A GRANDMOTHER has said things could have been “so much worse” after a wayward firework struck her seven-year-old grandson at a pub Bonfire Night display.

Lucas Wilson attended the event at the Marlbank Inn, Welland, last Saturday when a rocket shot into the crowd and up his coat sleeve.

Grandma Lisa Clay said another firework later fired into the trees and has called “for greater measures to prevent this happening again”.

Lucas and his brother Daniel Clay, 10, were “behind the barrier tape” with grandparents Mrs Clay, 52, and her husband Ian Clay, 52, she claimed.

“The firework hit his hand and went up the sleeve of his coat and he had burn marks up his coat and hood, and his sweatshirt.

“His hand was severely bruised from where the firework hit him.

“If it had gone up the sleeve of his sweatshirt, it could’ve been so much worse.”

She said Lucas was “very shocked” and “crying his heart out” as they waited 20 minutes to be treated by an on-site medic.

“I’m a trained first-aider and we didn’t know what had happened at first, if his hand was burnt,” explained Mrs Clay.

“I told my husband to take Lucas to the pub’s toilets to run his hand under cold water but they’ve only got hot water taps.”

She said she couldn’t help thinking the burn hole in his coat “could have been his eye” if it had come at a different angle.

“The whole crowd was in shock afterwards, you could hear them.”

She claimed she was told the medics had arrived to the event late and there was “nobody in fluorescent jackets visible” – but there were ice water stations.

After watching a firework strike nearby trees, following the incident with Lucas, Mrs Clay said Daniel said: “I don’t want to be here anymore, can we leave?”

A pub spokesman has said the Marlbank is “distraught” by the incident but is adamant all safety procedures were carried out before and after the “freak accident”.

Estimating that there were 750 to 800 people in attendance, he said the pub is now investigating the cause to ensure “it will never happen again”.

“The spectators were stood triple the required distance from the display,” he continued. “Our main concern was the safety of those in attendance.”

He explained the pub had liaised with emergency services prior to the event and first aiders were on-site.

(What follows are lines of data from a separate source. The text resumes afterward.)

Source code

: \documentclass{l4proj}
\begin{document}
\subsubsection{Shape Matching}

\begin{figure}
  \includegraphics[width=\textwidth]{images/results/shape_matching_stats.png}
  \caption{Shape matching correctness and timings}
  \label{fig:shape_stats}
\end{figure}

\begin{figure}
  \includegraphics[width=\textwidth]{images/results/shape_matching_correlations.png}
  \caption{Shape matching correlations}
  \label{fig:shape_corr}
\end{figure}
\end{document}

The current owners have only recently taken over the pub, he said, and used the same fireworks supplier used for the annual display as in previous years.

“The event was led by the locals, who pushed us to get it on,” he said.

“We have apologised to the family and will continue to build our relationship with the local community,” he added.

Following the incident, Lucas and his family were invited for a free Sunday lunch at the pub, while his jumper and coat were also replaced at a cost of around £70.